[Collected data]

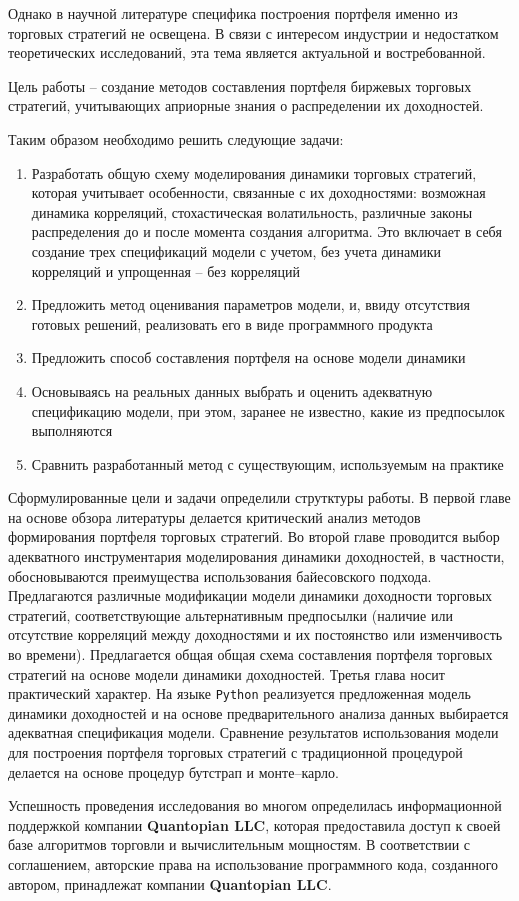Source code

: Однако в научной литературе специфика построения портфеля именно из торговых стратегий не освещена. В связи с интересом индустрии и недостатком теоретических исследований, эта тема является актуальной и востребованной.

Цель работы -- создание методов составления портфеля биржевых торговых стратегий, учитывающих априорные знания о распределении их доходностей.

Таким образом необходимо решить следующие задачи:
\begin{enumerate}
	\item Разработать общую схему моделирования динамики торговых стратегий, которая учитывает особенности, связанные с их доходностями: возможная динамика корреляций, стохастическая волатильность, различные законы распределения до и после момента создания алгоритма. Это включает в себя создание трех спецификаций модели с учетом, без учета динамики корреляций и упрощенная -- без корреляций
	\item Предложить метод оценивания параметров модели, и, ввиду отсутствия готовых решений, реализовать его в виде программного продукта
	\item Предложить способ составления портфеля на основе модели динамики
	\item Основываясь на реальных данных выбрать и оценить адекватную спецификацию модели, при этом, заранее не известно, какие из предпосылок выполняются
	\item Сравнить разработанный метод с существующим, используемым на практике
\end{enumerate}

Сформулированные цели и задачи определили струтктуры работы. В первой главе на основе обзора литературы делается критический анализ методов формирования портфеля торговых стратегий.
Во второй главе проводится выбор адекватного инструментария моделирования динамики доходностей, в частности, обосновываются преимущества использования байесовского подхода. Предлагаются различные модификации модели динамики доходности торговых стратегий, соответствующие альтернативным предпосылки (наличие или отсутствие корреляций между доходностями и их постоянство или изменчивость во времени). Предлагается общая общая схема составления портфеля торговых стратегий на основе модели динамики доходностей.
Третья глава носит практический характер. На языке \texttt{Python} реализуется предложенная модель динамики доходностей и на основе предварительного анализа данных выбирается адекватная спецификация модели. Сравнение результатов использования модели  для построения портфеля торговых стратегий с традиционной процедурой делается на основе процедур бутстрап и монте--карло.

Успешность проведения исследования во многом определилась информационной поддержкой компании \textbf{Quantopian LLC}, которая предоставила доступ к своей базе алгоритмов торговли и вычислительным мощностям. В соответствии с соглашением, авторские права на использование программного кода, созданного автором, принадлежат компании \textbf{Quantopian LLC}.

**Instructions to follow:**
Look over the records above and copy each line that includes the string "задачи".

**Solution for this task:**
Таким образом необходимо решить следующие задачи:
Сформулированные цели и задачи определили струтктуры работы. В первой главе на основе обзора литературы делается критический анализ методов формирования портфеля торговых стратегий.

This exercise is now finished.